MOUTH cancer is high among people originating from Highlands of Papua New Guinea as a result of betel nut (buai) chewing, a doctor says.
Port Moresby General Hospital (PMGH) physician and head of cancer clinic Dr Peter Olali said most mouth cancer cases that were seen at the clinic were Highlanders.
“(Out) of 20 patients (that) come in here, 17 will be from the Highlands and three will be from the coastal provinces,” he said.
“I see a lot of them so when they walk in I will call the name of their province and they confirm it.
“That’s the reality we are seeing.”
Dr Olali said it did not matter if one chewed moderately or occasionally betel nut chewing caused mouth cancer.
He said betel nut chewing, smoking and alcohol consumption when combined increased the chances of developing oral cancers.
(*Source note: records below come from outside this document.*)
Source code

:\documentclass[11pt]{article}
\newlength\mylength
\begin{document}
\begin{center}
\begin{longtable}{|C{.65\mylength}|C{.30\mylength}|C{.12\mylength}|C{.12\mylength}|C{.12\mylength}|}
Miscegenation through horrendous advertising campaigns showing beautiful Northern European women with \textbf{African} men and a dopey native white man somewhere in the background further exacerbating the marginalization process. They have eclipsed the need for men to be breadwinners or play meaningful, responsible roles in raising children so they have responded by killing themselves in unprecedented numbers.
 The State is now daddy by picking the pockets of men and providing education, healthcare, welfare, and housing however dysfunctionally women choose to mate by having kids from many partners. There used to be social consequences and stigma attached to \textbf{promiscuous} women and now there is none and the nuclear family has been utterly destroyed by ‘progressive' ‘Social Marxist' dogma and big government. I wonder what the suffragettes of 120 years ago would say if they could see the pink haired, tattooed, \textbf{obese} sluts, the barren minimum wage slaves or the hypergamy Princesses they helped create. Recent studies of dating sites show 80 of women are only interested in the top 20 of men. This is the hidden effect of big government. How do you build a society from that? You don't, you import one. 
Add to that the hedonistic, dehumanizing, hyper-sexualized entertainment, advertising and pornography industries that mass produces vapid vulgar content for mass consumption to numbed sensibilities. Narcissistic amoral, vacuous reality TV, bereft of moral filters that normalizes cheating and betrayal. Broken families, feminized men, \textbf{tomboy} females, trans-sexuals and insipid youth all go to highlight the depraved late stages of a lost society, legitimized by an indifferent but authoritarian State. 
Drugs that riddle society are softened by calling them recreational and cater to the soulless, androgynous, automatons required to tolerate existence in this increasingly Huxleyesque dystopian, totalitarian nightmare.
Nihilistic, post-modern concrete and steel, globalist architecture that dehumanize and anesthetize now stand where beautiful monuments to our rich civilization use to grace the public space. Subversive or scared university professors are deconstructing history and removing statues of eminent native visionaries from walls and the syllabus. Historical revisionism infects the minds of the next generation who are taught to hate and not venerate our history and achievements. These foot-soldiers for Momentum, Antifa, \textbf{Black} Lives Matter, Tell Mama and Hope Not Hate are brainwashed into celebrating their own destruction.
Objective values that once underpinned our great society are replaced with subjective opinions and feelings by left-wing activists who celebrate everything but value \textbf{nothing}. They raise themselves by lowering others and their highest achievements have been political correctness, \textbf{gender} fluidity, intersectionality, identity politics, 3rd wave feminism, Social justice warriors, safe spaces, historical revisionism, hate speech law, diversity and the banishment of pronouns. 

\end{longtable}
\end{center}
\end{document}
Dr Olali said generational consumption of betel nuts had seen some people develop a tolerance compared to other groups that had only acquired the habit in one or two generations.
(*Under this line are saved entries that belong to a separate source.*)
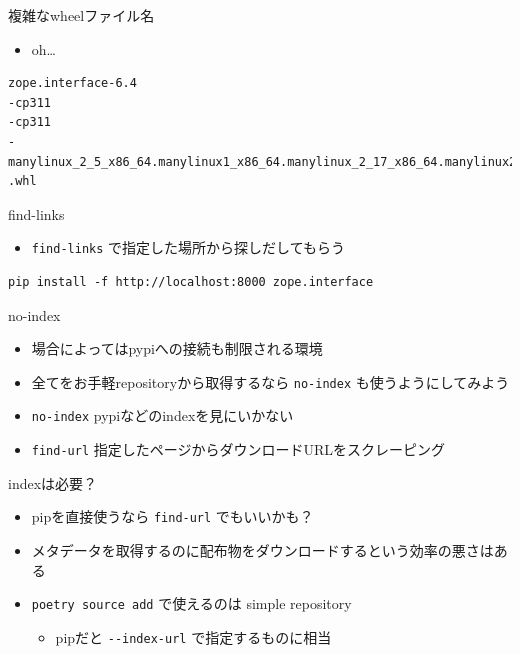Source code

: \documentclass[presentation]{beamer}
\begin{document}
\begin{frame}[label={sec:orgc1d5488},fragile]{複雑なwheelファイル名}
 \begin{itemize}
\item oh\ldots{}
\end{itemize}
\begin{verbatim}
zope.interface-6.4
-cp311
-cp311
-manylinux_2_5_x86_64.manylinux1_x86_64.manylinux_2_17_x86_64.manylinux2014_x86_64
.whl
\end{verbatim}
\end{frame}
\begin{frame}[label={sec:org1f55e23},fragile]{find-links}
 \begin{itemize}
\item \texttt{find-links} で指定した場所から探しだしてもらう
\end{itemize}
\begin{verbatim}
pip install -f http://localhost:8000 zope.interface
\end{verbatim}
\end{frame}

\begin{frame}[label={sec:org4a53057},fragile]{no-index}
 \begin{itemize}
\item 場合によってはpypiへの接続も制限される環境
\item 全てをお手軽repositoryから取得するなら \texttt{no-index} も使うようにしてみよう

\item \texttt{no-index} pypiなどのindexを見にいかない
\item \texttt{find-url} 指定したページからダウンロードURLをスクレーピング
\end{itemize}
\end{frame}

\begin{frame}[label={sec:orgfb6905e},fragile]{indexは必要？}
 \begin{itemize}
\item pipを直接使うなら \texttt{find-url} でもいいかも？
\item メタデータを取得するのに配布物をダウンロードするという効率の悪さはある
\item \texttt{poetry source add} で使えるのは simple repository
\begin{itemize}
\item pipだと \texttt{-{}-{}index-url} で指定するものに相当
\end{itemize}
\end{itemize}
\end{frame}
\end{document}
“For some people their forefathers have been chewing for generations hence their genes are used to it therefore they can be great chewers yet they will not get mouth cancer.”
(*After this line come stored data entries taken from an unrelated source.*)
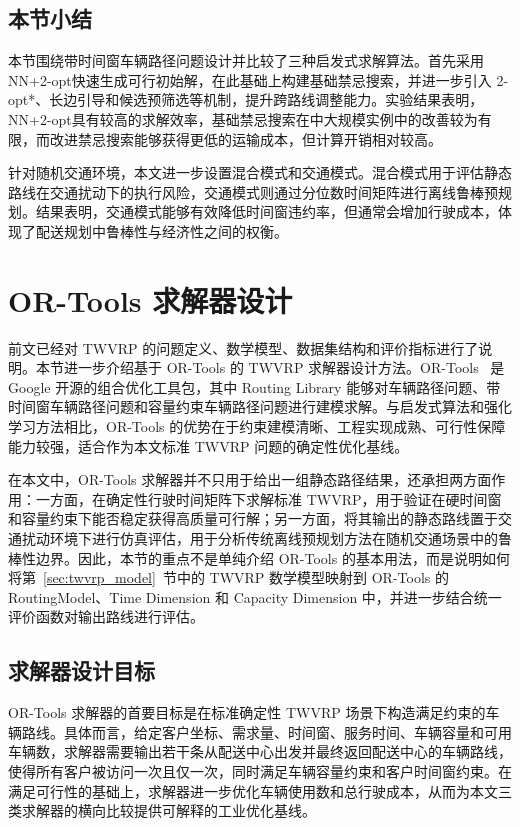 \documentclass[12pt,a4paper,UTF8]{article}
\begin{document}
\subsection{本节小结}
本节围绕带时间窗车辆路径问题设计并比较了三种启发式求解算法。首先采用 NN+2-opt快速生成可行初始解，在此基础上构建基础禁忌搜索，并进一步引入 2-opt*、长边引导和候选预筛选等机制，提升跨路线调整能力。实验结果表明，NN+2-opt具有较高的求解效率，基础禁忌搜索在中大规模实例中的改善较为有限，而改进禁忌搜索能够获得更低的运输成本，但计算开销相对较高。

针对随机交通环境，本文进一步设置混合模式和交通模式。混合模式用于评估静态路线在交通扰动下的执行风险，交通模式则通过分位数时间矩阵进行离线鲁棒预规划。结果表明，交通模式能够有效降低时间窗违约率，但通常会增加行驶成本，体现了配送规划中鲁棒性与经济性之间的权衡。

\clearpage

\section{OR-Tools 求解器设计}
\label{sec:ortools}

前文已经对 TWVRP 的问题定义、数学模型、数据集结构和评价指标进行了说明。本节进一步介绍基于 OR-Tools 的 TWVRP 求解器设计方法。OR-Tools~\cite{perron2023ortools} 是 Google 开源的组合优化工具包，其中 Routing Library 能够对车辆路径问题、带时间窗车辆路径问题和容量约束车辆路径问题进行建模求解。与启发式算法和强化学习方法相比，OR-Tools 的优势在于约束建模清晰、工程实现成熟、可行性保障能力较强，适合作为本文标准 TWVRP 问题的确定性优化基线。

在本文中，OR-Tools 求解器并不只用于给出一组静态路径结果，还承担两方面作用：一方面，在确定性行驶时间矩阵下求解标准 TWVRP，用于验证在硬时间窗和容量约束下能否稳定获得高质量可行解；另一方面，将其输出的静态路线置于交通扰动环境下进行仿真评估，用于分析传统离线预规划方法在随机交通场景中的鲁棒性边界。因此，本节的重点不是单纯介绍 OR-Tools 的基本用法，而是说明如何将第~\ref{sec:twvrp_model}~节中的 TWVRP 数学模型映射到 OR-Tools 的 RoutingModel、Time Dimension 和 Capacity Dimension 中，并进一步结合统一评价函数对输出路线进行评估。

\subsection{求解器设计目标}

OR-Tools 求解器的首要目标是在标准确定性 TWVRP 场景下构造满足约束的车辆路线。具体而言，给定客户坐标、需求量、时间窗、服务时间、车辆容量和可用车辆数，求解器需要输出若干条从配送中心出发并最终返回配送中心的车辆路线，使得所有客户被访问一次且仅一次，同时满足车辆容量约束和客户时间窗约束。在满足可行性的基础上，求解器进一步优化车辆使用数和总行驶成本，从而为本文三类求解器的横向比较提供可解释的工业优化基线。
\end{document}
He said for others including some Highlanders, who have been recently introduced to chewing betel nut and consumed it frequently the chances of developing mouth cancer was high.
Dr Olali urged people to go to the hospital as soon as they noticed a sore in their mouth that lasted for two weeks or more.
He said betel nut chewing was the leading cause of mouth cancer in the country.

One thought on “Mouth cancer high among Highlanders, doctor says

  • This is because buai trees don’t grow in the highlands, and for those who chew it, they don’t chew it properly. They abuse it by spitting the red stains all over the place, including their own body and clothes.

    This also creates a health and safety hazard for others and themselves (the chewers).